5.9. If the Buyer fails to pay the Supplier any sum due, the Buyer shall be liable to pay interest to the Supplier on such sum from the due date for payment at the maximum permissible rate as allowed for in terms of the National Credit Act 34 of 2005, accruing on a daily basis until payment is made, both before or after any judgment.
5.10. The Buyer shall pay all amounts due under the Contract in full without any deduction or withholding except as required by law and the Buyer shall not be entitled to assert any credit, set-off or counter claim against the Supplier in order to justify withholding payment of any such amount in whole or in part. The Supplier may at any time, without limiting any other rights or remedies it may have, set-off an amount owing by it to the Buyer against any amount payable by the Supplier to the Buyer.
5.11. The Supplier may at is sole discretion and without liability to the Buyer refuse to fulfil an Order, including any order that it has accepted, whilst any invoice issued by the Supplier to the Buyer remains overdue and payable.
5.12 It is agreed that payments may be made via Visa, Mastercard; Diners or American Express credit cards or by bank transfer into the Supplier’s bank account, as per Condition 5.2 above.
5.13 Credit card transactions will be acquired for the Supplier via the Suppliers Credit Card Pay Point managed by Nedbank (Pty) Ltd.
5.14 The Buyer’s card details shall not be stored by the Supplier.
5.15 The merchant outlet country at the time of presenting payment options to the cardholder is South Africa.
5.16 The Supplier shall, in relation to credit card transactions, take responsibility for all aspects relating to the transaction, including sale of Goods and services sold on the website, customer service and support, dispute resolution and delivery of Goods.
6.1. The Supplier shall deliver the Goods to the Delivery Point.
6.2. Delivery of the Goods shall be completed when the Goods arrive at the Delivery Point (subject to the Buyer’s right to refuse delivery in accordance with condition 6.5).
6.3. Any dates quoted or accepted by the Supplier for delivery of the Goods are approximate only, and the time of delivery is not of the essence. The Supplier shall not be liable for any delay in delivery of the Goods that is caused by a Force Majeure Event or the Buyer’s failure to provide the Supplier with adequate delivery instructions or any other instructions which are relevant to the supply of the Goods.
6.4. If the Goods have not been delivered by the date or, if relevant, by the end the time period given by the Supplier as the approximate date/period for delivery from time to time then, unless the delay is caused by a Force Majeure Event or the Buyer’s failure to provide the Supplier with adequate delivery instructions or any other instructions which are relevant to the supply of the Goods or the Goods have not been delivered to the Buyer for the reasons stated in condition 6.6, then the Buyer shall be entitled to give written notice to the Supplier requiring the Supplier to deliver the Goods within not less than 30 days following receipt of such notice, whereupon, if the Supplier fails to comply, the Buyer may terminate the Contract on written notice to the Supplier.

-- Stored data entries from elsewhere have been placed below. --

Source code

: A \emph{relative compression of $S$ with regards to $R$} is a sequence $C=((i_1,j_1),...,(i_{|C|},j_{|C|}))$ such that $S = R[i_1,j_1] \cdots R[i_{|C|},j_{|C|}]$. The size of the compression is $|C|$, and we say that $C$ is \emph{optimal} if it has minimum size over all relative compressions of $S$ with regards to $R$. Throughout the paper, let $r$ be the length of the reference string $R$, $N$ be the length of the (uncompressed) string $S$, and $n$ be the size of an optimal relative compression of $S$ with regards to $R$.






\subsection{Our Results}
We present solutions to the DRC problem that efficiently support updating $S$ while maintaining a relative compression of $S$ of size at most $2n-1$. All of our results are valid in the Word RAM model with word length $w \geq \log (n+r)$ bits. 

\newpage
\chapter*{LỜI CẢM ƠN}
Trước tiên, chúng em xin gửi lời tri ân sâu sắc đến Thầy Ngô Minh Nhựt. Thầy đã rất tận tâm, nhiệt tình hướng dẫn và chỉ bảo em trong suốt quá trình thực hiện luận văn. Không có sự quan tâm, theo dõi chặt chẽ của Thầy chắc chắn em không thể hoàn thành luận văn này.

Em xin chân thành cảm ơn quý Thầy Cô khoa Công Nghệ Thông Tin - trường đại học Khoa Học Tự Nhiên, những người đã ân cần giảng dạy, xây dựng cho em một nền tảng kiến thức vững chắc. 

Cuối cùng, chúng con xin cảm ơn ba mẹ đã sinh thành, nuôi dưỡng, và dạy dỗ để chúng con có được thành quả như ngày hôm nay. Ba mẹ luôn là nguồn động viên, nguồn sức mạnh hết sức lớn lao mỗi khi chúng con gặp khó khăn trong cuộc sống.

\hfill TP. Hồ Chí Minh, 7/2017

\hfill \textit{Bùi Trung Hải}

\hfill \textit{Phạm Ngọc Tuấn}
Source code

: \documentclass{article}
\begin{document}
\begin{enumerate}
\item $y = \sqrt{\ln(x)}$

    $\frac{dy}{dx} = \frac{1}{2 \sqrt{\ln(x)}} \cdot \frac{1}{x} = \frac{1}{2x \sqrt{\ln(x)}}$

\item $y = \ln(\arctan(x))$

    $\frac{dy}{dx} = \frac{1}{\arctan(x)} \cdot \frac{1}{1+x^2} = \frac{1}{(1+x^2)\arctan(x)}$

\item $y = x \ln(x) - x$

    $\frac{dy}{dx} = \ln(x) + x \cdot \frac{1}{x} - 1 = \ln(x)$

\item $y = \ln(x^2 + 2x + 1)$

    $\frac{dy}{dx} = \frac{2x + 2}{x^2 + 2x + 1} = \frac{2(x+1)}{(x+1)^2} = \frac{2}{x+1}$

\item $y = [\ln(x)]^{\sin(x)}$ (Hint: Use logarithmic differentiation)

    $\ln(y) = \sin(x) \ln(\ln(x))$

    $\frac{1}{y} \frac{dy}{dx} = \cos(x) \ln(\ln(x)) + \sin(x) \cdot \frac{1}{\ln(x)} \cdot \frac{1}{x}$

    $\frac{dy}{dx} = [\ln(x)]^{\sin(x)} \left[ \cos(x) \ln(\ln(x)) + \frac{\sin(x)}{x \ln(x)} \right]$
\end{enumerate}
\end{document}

6.5. The Supplier shall use its reasonable endeavours to keep the Buyer reasonably informed of the anticipated time and date of delivery and the Buyer shall accept delivery of the Goods at the Delivery Point provided that it has received not less than 24 hours’ notice of such delivery. If it has received less than 24 hours’ notice then, unless the delivery is being made on the delivery date or within the delivery period specified in the Order or otherwise agreed between the Parties, then the Buyer may refuse to accept delivery if it not reasonable to expect the Buyer to accept delivery on that date taking into account the Buyer’s ability to grant access to the Delivery Point on that date and any material inconvenience to the Buyer in complying.
6.6. If the Buyer either fails to take delivery of the Goods delivered in accordance with condition 6.5 or if the Buyer fails to accept delivery of any of the Goods at the Delivery Point (except in circumstances where it is reasonable for the Buyer to refuse to accept delivery as set out in condition 6.5), then the Supplier may store the Goods until delivery is effected and the Buyer shall be liable for all reasonable costs, expenses and loss incurred by the Buyer in connection with such failure including, without limitation, additional transport costs, storage costs and insurance costs.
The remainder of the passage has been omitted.